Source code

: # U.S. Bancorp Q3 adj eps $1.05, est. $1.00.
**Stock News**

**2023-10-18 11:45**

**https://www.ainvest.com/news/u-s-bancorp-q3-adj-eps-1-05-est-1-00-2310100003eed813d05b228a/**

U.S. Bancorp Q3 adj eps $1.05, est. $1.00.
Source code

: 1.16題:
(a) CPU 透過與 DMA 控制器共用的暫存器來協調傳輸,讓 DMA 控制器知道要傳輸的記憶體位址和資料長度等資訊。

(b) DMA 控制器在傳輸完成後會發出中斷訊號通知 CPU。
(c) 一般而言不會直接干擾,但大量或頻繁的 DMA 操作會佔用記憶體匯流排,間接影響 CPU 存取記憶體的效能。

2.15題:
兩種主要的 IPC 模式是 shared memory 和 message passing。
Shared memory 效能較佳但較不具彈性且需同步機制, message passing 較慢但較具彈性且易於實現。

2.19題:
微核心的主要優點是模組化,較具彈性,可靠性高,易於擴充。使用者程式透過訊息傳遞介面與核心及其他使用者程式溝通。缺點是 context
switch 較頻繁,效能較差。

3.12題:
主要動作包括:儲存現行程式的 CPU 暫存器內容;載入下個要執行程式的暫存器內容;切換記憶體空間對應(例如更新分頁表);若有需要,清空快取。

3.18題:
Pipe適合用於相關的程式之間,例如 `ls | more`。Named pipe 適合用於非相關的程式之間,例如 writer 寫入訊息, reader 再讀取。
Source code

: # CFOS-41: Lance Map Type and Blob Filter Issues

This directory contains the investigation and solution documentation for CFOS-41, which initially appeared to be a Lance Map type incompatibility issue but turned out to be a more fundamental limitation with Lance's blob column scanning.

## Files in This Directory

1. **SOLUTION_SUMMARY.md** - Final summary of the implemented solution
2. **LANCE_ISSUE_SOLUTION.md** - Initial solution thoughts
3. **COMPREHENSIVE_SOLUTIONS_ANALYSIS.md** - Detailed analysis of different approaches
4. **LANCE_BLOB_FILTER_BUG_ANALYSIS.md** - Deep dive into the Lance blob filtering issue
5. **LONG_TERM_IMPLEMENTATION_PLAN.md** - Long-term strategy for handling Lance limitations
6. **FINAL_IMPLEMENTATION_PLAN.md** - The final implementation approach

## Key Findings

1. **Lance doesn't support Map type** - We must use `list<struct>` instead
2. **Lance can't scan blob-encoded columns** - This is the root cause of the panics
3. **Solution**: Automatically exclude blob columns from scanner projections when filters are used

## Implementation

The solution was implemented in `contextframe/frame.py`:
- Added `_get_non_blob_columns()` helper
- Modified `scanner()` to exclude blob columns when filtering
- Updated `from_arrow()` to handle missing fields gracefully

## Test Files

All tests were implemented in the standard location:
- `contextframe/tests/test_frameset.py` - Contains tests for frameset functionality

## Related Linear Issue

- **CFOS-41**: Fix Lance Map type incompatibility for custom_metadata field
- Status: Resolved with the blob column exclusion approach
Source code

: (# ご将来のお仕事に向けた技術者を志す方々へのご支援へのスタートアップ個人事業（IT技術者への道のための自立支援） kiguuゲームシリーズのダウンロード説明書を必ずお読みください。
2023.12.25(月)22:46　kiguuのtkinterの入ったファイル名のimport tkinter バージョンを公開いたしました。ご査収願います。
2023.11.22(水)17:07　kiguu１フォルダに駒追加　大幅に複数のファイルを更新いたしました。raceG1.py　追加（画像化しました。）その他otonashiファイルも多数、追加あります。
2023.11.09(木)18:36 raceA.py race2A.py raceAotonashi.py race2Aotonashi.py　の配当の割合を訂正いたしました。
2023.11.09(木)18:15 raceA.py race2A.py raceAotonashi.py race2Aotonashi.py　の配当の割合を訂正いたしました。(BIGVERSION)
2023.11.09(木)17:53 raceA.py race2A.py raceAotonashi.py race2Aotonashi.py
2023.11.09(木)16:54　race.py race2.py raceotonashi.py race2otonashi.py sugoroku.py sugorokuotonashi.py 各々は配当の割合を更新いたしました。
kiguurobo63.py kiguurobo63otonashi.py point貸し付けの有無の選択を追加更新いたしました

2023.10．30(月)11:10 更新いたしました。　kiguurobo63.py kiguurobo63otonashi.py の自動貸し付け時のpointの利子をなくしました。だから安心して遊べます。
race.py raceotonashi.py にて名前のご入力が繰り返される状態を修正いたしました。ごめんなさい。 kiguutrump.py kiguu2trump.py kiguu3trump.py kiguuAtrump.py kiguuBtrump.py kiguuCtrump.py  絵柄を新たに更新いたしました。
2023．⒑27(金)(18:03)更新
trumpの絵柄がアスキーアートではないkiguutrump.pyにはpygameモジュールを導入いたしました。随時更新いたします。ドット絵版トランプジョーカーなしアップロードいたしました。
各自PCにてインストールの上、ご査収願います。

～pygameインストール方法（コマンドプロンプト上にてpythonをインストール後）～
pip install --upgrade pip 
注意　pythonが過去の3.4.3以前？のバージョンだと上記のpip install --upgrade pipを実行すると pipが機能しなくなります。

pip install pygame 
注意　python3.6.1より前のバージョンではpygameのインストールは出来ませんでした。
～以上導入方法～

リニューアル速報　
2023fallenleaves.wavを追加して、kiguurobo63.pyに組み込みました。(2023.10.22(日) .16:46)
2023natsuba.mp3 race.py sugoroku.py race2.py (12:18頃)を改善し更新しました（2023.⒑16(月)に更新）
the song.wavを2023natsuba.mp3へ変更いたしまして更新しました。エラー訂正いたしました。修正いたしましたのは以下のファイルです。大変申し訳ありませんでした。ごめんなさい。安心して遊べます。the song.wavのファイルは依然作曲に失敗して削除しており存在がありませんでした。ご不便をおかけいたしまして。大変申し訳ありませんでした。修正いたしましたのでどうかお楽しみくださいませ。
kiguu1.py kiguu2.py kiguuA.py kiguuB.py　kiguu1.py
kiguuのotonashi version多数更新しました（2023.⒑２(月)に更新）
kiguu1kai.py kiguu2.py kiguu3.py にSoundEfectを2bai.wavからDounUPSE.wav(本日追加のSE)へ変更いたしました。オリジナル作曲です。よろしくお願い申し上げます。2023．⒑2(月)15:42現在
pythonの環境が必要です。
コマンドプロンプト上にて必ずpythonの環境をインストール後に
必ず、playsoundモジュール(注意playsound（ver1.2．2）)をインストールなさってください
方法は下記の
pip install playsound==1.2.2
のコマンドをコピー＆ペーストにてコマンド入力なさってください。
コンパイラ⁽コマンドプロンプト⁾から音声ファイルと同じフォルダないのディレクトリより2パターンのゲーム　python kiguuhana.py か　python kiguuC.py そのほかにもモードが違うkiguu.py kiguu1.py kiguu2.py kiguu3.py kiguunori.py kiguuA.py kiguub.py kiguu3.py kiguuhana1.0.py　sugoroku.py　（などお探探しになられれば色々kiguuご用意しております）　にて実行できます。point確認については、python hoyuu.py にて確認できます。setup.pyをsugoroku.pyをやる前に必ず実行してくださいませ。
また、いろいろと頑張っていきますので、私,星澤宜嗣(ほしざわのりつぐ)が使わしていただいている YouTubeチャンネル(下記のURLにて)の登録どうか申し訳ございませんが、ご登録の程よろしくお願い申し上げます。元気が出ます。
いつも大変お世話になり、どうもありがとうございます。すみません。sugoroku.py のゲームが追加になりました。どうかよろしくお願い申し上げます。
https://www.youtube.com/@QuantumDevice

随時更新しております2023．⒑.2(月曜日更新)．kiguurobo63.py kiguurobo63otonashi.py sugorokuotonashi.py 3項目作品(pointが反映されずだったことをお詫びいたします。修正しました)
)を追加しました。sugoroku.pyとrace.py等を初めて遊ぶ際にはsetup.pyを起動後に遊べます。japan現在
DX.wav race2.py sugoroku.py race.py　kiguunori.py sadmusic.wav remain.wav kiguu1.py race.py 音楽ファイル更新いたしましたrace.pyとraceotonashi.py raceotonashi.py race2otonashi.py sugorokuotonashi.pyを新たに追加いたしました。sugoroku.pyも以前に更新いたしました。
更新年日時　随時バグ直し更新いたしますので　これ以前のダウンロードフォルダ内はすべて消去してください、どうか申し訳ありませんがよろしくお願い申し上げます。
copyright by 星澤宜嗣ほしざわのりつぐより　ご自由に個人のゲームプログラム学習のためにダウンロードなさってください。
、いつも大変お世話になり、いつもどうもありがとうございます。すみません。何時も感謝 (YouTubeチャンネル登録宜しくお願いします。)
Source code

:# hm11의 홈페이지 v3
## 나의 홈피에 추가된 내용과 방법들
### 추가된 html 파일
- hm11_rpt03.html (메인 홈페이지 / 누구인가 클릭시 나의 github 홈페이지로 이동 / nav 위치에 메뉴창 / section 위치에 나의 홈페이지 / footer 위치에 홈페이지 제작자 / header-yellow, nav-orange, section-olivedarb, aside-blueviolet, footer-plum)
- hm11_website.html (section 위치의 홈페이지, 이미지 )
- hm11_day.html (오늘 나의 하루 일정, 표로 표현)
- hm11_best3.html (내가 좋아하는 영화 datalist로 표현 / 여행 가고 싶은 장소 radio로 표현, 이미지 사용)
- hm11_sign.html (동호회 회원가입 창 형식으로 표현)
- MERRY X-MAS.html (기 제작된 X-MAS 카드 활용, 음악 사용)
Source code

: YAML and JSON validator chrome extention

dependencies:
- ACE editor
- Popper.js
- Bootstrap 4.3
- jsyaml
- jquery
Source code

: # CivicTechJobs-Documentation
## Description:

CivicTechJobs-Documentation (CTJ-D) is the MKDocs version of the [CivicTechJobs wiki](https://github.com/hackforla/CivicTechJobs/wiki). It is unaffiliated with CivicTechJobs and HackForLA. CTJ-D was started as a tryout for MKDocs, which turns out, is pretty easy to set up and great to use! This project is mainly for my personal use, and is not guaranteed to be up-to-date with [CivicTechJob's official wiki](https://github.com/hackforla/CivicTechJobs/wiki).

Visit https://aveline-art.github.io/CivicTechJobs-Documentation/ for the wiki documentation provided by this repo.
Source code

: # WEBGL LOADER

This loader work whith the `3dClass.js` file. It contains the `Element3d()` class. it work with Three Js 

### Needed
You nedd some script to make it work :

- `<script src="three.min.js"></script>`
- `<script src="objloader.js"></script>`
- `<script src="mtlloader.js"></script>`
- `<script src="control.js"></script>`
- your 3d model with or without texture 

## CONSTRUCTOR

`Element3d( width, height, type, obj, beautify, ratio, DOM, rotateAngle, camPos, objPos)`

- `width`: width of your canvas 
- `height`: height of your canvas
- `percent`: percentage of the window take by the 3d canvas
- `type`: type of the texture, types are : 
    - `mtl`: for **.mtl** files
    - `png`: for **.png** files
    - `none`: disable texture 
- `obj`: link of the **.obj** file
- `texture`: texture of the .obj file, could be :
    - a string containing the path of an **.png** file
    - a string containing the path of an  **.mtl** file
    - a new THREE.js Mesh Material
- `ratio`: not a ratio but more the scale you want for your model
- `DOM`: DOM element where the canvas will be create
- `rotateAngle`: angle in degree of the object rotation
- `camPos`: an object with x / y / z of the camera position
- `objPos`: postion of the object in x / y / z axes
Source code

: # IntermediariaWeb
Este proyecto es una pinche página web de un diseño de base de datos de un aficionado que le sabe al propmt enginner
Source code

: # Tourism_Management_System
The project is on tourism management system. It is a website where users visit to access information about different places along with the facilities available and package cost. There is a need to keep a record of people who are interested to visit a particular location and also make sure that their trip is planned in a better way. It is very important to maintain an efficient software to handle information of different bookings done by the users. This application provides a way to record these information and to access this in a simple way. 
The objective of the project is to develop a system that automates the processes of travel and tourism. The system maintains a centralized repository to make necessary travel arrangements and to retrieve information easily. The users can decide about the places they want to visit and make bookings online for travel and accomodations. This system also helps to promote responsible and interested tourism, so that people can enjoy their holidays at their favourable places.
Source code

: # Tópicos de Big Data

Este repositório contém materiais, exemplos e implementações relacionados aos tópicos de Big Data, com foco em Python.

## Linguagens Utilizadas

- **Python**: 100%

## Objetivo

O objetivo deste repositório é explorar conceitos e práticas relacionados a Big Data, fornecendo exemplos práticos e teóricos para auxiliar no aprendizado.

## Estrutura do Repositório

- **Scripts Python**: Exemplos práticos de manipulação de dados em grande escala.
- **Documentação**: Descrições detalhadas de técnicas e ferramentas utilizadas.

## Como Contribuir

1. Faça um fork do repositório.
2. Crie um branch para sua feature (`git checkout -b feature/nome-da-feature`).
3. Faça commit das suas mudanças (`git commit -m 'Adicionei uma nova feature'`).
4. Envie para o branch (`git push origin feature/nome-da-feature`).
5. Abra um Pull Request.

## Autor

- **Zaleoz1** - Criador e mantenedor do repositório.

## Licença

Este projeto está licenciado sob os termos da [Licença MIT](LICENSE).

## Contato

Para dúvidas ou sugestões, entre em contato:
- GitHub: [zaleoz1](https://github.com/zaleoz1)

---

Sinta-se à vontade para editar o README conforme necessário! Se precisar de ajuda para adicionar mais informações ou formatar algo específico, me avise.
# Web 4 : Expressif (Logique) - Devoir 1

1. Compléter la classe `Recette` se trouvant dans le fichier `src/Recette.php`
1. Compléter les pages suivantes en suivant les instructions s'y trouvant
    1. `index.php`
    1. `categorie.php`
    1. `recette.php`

# Description of the task:
Return, with no change at all, every line in the entries above from the line containing "kiguurobo63.py kiguurobo63otonashi.py point貸し付けの有無の選択を追加更新いたしました" through the line containing "trumpの絵柄がアスキーア".

# Output of the exercise:
kiguurobo63.py kiguurobo63otonashi.py point貸し付けの有無の選択を追加更新いたしました

2023.10．30(月)11:10 更新いたしました。　kiguurobo63.py kiguurobo63otonashi.py の自動貸し付け時のpointの利子をなくしました。だから安心して遊べます。
race.py raceotonashi.py にて名前のご入力が繰り返される状態を修正いたしました。ごめんなさい。 kiguutrump.py kiguu2trump.py kiguu3trump.py kiguuAtrump.py kiguuBtrump.py kiguuCtrump.py  絵柄を新たに更新いたしました。
2023．⒑27(金)(18:03)更新
trumpの絵柄がアスキーアートではないkiguutrump.pyにはpygameモジュールを導入いたしました。随時更新いたします。ドット絵版トランプジョーカーなしアップロードいたしました。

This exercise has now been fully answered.